**Task to complete**
A single figure is expected: how many lines of the data that follows contain the word "value".

**Recorded data**

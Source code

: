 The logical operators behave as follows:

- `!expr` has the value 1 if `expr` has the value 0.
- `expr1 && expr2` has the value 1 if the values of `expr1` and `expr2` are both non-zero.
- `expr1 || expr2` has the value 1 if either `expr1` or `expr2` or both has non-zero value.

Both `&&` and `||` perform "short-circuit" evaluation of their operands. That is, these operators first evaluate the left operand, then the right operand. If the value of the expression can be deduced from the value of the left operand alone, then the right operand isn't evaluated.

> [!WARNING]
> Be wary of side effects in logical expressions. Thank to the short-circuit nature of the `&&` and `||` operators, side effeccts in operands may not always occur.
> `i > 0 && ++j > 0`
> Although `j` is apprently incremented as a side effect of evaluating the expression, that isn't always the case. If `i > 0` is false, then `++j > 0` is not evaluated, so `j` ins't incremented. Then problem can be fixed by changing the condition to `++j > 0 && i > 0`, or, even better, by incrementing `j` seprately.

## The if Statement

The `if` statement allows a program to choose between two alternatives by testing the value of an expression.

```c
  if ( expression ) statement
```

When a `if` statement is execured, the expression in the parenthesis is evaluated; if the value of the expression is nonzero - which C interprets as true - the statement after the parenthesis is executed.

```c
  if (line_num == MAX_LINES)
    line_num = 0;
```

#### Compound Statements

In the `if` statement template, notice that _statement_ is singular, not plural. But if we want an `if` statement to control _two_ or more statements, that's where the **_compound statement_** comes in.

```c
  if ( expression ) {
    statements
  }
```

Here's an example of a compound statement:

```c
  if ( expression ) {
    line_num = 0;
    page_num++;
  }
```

**Expected answer**
6